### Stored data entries
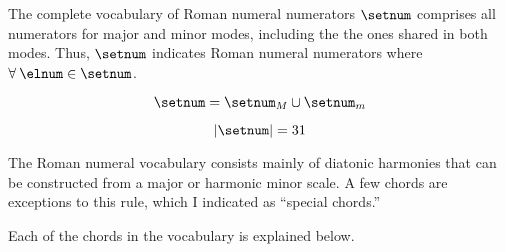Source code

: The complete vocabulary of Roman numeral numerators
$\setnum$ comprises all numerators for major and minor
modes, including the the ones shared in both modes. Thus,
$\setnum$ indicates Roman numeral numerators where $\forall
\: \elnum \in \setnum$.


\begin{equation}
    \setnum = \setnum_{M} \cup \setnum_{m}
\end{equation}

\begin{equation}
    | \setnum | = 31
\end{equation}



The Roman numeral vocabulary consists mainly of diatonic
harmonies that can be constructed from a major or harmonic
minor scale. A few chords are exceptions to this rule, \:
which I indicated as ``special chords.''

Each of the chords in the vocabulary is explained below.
---
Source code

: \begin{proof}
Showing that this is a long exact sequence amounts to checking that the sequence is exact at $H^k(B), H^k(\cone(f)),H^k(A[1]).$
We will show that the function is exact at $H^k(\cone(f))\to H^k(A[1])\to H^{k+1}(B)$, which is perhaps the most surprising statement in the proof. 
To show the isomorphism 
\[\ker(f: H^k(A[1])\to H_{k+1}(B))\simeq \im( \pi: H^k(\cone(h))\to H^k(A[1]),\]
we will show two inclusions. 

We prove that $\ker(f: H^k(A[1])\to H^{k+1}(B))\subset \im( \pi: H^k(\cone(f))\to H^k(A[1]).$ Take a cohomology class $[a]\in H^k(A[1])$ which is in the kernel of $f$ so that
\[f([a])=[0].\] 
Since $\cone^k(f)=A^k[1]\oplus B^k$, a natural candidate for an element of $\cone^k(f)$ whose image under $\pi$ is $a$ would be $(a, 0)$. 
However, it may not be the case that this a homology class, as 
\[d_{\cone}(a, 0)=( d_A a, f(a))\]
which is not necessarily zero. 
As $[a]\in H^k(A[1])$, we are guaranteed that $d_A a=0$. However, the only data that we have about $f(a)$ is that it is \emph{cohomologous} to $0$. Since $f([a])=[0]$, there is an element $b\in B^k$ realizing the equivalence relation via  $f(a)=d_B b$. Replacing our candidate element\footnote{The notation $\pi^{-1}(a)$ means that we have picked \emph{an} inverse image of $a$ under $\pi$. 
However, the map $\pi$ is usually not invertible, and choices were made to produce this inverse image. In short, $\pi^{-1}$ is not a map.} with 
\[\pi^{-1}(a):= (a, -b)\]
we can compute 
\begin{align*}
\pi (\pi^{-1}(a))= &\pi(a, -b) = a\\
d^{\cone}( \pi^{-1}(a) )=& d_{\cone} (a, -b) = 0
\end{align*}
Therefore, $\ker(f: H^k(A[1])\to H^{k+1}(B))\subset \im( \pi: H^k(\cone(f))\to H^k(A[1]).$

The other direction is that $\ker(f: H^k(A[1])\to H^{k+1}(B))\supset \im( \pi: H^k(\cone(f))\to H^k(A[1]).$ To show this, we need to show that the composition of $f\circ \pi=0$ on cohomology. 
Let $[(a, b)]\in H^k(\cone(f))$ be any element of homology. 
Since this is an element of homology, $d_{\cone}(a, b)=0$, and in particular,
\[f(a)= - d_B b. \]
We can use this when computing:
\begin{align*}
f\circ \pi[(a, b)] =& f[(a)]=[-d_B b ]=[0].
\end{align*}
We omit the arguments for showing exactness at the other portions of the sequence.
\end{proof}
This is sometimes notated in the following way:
* * *
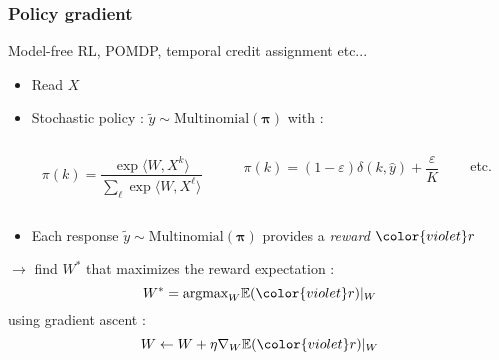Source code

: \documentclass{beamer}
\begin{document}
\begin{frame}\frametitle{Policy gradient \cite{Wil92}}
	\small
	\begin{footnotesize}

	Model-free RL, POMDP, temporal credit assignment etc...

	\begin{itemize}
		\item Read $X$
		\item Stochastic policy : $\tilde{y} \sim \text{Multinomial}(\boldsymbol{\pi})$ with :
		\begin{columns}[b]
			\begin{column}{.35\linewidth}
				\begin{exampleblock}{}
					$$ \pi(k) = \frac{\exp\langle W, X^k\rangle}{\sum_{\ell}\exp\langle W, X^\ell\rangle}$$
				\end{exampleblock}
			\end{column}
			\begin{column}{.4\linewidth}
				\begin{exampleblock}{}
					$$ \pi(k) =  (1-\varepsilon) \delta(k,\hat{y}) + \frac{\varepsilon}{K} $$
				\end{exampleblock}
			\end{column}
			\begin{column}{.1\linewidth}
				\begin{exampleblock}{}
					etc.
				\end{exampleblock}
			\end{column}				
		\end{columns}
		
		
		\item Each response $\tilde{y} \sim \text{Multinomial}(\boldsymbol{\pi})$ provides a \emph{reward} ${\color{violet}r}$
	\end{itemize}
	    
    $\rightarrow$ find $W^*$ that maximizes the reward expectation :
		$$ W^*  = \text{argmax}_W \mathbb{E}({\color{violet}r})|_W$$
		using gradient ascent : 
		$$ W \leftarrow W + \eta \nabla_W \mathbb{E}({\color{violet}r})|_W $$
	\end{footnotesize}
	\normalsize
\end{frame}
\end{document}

### Task instructions
From the records above, give again exactly the lines running from the line with "major and minor" to the line with "Each of the", inclusive.

### Output
$\setnum$ comprises all numerators for major and minor
modes, including the the ones shared in both modes. Thus,
$\setnum$ indicates Roman numeral numerators where $\forall
\: \elnum \in \setnum$.


\begin{equation}
    \setnum = \setnum_{M} \cup \setnum_{m}
\end{equation}

\begin{equation}
    | \setnum | = 31
\end{equation}



The Roman numeral vocabulary consists mainly of diatonic
harmonies that can be constructed from a major or harmonic
minor scale. A few chords are exceptions to this rule, \:
which I indicated as ``special chords.''

Each of the chords in the vocabulary is explained below.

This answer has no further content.